M. le président. Le sous-amendement n° 4, présenté par le Gouvernement, est ainsi libellé :

I. - Dans la première phrase du I du A de l'amendement n° 2, remplacer les mots :

si aucun des départements situés sur leur territoire ne s'y oppose

par les mots :

si tous les départements situés sur leur territoire donnent leur accord après délibération

II. - À la fin du quatrième alinéa du I du A du même amendement, remplacer le mot :

favorable 

par le mot :

défavorable

La parole est à M. le ministre délégué.

M. Christian Estrosi, ministre délégué. Le Gouvernement souhaite renforcer encore le dispositif proposé par la commission en imposant que les départements concernés prennent une délibération favorable à la demande d'expérimentation d'une région. Leur accord n'est pas un accord par défaut : il doit être exprimé explicitement dans un délai de quatre mois.
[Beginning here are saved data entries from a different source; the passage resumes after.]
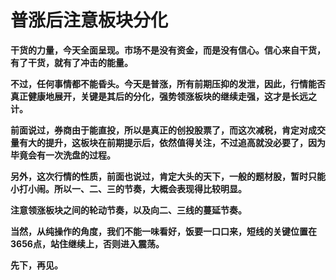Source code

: 普涨后注意板块分化
====

			

**干货的力量，今天全面呈现。市场不是没有资金，而是没有信心。信心来自干货，有了干货，就有了冲击的能量。**

**不过，任何事情都不能昏头。今天是普涨，所有前期压抑的发泄，因此，行情能否真正健康地展开，关键是其后的分化，强势领涨板块的继续走强，这才是长远之计。**

**前面说过，券商由于能直投，所以是真正的创投股票了，而这次减税，肯定对成交量有大的提升，这板块在前期提示后，依然值得关注，不过追高就没必要了，因为毕竟会有一次洗盘的过程。**

**另外，这次行情的性质，前面也说过，肯定大头的天下，一般的题材股，暂时只能小打小闹。所以一、二、三的节奏，大概会表现得比较明显。**

**注意领涨板块之间的轮动节奏，以及向二、三线的蔓延节奏。**

**当然，从纯操作的角度，我们不能一味看好，饭要一口口来，短线的关键位置在3656点，站住继续上，否则进入震荡。**

**先下，再见。**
Notre choix, madame André, est celui non pas d'une opposition entre départements et régions, mais, au contraire, d'un vrai consensus entre ces collectivités territoriales.

M. le président. Le sous-amendement n° 5, présenté par le Gouvernement, est ainsi libellé :

Rédiger comme suit le troisième alinéa du I du A de l'amendement n° 2 :

Elle comporte des engagements, d'une part, sur les moyens qui seront mis en oeuvre pour assurer la fonction d'autorité de gestion et celle d'autorité de certification et, d'autre part, sur les modalités d'association du représentant de l'État, des autres collectivités territoriales et de leurs groupements à l'exercice de la fonction d'autorité de gestion.

La parole est à M. le ministre délégué.

M. Christian Estrosi, ministre délégué. Il convient que les arguments venant à l'appui de la candidature d'une région non seulement fassent l'objet d'une présentation mais correspondent aussi à des engagements susceptibles d'être repris dans la convention qui sera établie entre l'État et la région.

M. le président. Le sous-amendement n° 6, présenté par le Gouvernement, est ainsi libellé :

I. - Rédiger comme suit le cinquième alinéa du I du A de l'amendement n° 2 :

Dans un délai de douze mois à compter de la publication de la présente loi, un décret publie la liste des régions ou de la collectivité territoriale de Corse dont la candidature est retenue au regard des engagements mentionnés au troisième alinéa du présent article.

II. - La seconde phrase du dernier alinéa du I du A du même amendement est supprimée.

La parole est à M. le ministre délégué.

M. Christian Estrosi, ministre délégué. La décision de l'État quant au choix des régions retenues devant s'exprimer par un décret mentionné dans l'amendement, il ne paraît pas utile d'indiquer le ministre chargé du processus de décision, ni la transmission par le représentant de l'État. En revanche, il convient, d'une part, de préciser le délai total de douze mois pour la sélection des candidatures à compter de la publication de la loi et, d'autre part, d'indiquer que l'examen des candidatures sera fait au regard des engagements sur les critères indiqués au troisième alinéa du I de l'amendement n° 2, à savoir les « moyens qui seront mis en oeuvre pour assurer la fonction d'autorité de gestion et celle d'autorité de certification » et les « modalités d'association du représentant de l'État, des autres collectivités territoriales et de leurs groupements à l'exercice de la fonction d'autorité de gestion. »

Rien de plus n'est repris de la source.